Unfortunately, in the same way that we don’t get to choose who we interact with out of necessity on a daily basis, the U.S. is similarly not at liberty to pick and choose to whom it must direct its most significant quantities of time and energy. The U.S. relationship with Pakistan is one such relationship of necessity and also one that is today demanding as much attention as ever.
As if the relationship had not been troubled enough, ties between the two nations hit an all-time low earlier this week when a NATO airstrike killed 24 Pakistani forces at a post on the Pakistan-Afghanistan border. It appears the offer of condolences by NATO and U.S. officials will not appease the Pakistani government on this occasion; it has insisted it will now seriously review its cooperation with both parties. It has already shut down two crucial NATO supply routes to Afghanistan which may be a sign of worse to come.

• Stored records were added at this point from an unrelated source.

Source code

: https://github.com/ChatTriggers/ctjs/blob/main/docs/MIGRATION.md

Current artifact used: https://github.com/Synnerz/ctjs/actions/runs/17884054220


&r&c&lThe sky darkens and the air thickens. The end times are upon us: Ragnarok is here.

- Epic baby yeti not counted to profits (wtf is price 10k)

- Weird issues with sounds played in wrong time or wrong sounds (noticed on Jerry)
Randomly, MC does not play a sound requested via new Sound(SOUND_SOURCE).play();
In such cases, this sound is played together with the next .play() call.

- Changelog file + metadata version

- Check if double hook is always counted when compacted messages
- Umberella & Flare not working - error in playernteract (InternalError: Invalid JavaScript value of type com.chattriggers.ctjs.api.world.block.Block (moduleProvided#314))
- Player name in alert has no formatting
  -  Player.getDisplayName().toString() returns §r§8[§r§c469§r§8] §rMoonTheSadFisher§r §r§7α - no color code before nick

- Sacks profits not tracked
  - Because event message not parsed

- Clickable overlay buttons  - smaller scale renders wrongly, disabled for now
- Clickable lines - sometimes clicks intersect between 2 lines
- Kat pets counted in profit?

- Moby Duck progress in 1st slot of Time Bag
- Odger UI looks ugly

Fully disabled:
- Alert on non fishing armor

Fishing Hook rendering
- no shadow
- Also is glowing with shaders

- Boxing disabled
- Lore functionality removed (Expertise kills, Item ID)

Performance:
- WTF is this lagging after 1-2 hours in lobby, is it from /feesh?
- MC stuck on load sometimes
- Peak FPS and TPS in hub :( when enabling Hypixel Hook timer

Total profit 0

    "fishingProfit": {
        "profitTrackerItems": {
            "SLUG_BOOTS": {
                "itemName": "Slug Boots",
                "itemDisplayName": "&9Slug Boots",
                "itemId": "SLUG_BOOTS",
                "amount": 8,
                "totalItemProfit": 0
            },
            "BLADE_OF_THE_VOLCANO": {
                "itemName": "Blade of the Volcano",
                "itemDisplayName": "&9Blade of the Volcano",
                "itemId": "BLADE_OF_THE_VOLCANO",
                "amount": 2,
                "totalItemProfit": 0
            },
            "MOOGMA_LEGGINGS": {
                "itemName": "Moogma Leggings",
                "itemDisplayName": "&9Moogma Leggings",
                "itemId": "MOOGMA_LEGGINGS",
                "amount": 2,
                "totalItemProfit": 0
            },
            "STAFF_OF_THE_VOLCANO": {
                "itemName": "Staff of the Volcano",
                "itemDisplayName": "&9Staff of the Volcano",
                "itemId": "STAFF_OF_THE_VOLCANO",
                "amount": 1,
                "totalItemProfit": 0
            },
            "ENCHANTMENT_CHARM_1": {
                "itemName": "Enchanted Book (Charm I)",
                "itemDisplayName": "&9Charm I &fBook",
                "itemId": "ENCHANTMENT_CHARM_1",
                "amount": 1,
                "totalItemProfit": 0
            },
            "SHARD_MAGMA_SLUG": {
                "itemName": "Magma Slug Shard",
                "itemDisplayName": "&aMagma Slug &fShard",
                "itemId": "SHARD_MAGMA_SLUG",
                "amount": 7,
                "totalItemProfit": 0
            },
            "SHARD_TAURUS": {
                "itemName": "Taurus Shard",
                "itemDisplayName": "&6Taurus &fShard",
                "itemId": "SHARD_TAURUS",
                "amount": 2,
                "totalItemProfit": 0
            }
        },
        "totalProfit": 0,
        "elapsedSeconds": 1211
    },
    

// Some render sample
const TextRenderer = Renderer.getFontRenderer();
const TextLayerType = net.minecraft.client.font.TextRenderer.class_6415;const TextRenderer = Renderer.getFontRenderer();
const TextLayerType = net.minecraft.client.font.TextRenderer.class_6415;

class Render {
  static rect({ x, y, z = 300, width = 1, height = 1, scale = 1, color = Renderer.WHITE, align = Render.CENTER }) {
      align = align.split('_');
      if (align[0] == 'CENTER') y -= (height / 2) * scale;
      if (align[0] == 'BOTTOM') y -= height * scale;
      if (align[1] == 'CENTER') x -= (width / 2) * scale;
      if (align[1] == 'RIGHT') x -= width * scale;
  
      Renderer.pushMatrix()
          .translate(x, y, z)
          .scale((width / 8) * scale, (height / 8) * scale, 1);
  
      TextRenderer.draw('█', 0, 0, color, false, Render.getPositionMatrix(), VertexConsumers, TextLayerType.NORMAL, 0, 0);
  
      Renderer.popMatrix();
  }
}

Details of the attack remain unclear. Afghan commandos have stated that they, along with U.S. Special Forces, were conducting an operation near the border when they were fired upon, which then resulted in a retaliatory airstrike. However, Pakistan’s account of events is very different, insisting the strike was unprovoked and lasted up to two hours, despite pleas with NATO leaders to cease the attack.
Whichever version turns out to be true, the implications will be equally damaging to the relationship. The U.S. has little patience left for Pakistan’s persistent duplicity, on the one hand accepting massive amounts of aid from the U.S., yet on the other failing to prove its loyalty in the fight against terrorism within its own borders. Similarly, Pakistan is showing increasing resistance to amicable relations, feeling that the U.S. has repeatedly violated its sovereignty by mounting drone strikes and ground operations in Pakistan without its permission.
The most recent strike is only one of a number of major obstacles to have marred the relationship. A similar attack last year resulted in the deaths of two border guards, while in 2008 an airstrike accidentally killed 11 Pakistani forces who were cooperating with the U.S.-led war in Afghanistan. Animosity was additionally inflamed last year when CIA contractor Raymond Davis shot and killed two Pakistanis in Lahore and was released after a substantial amount of money was paid to the victims’ families, despite demands in Pakistan that he be charged with murder.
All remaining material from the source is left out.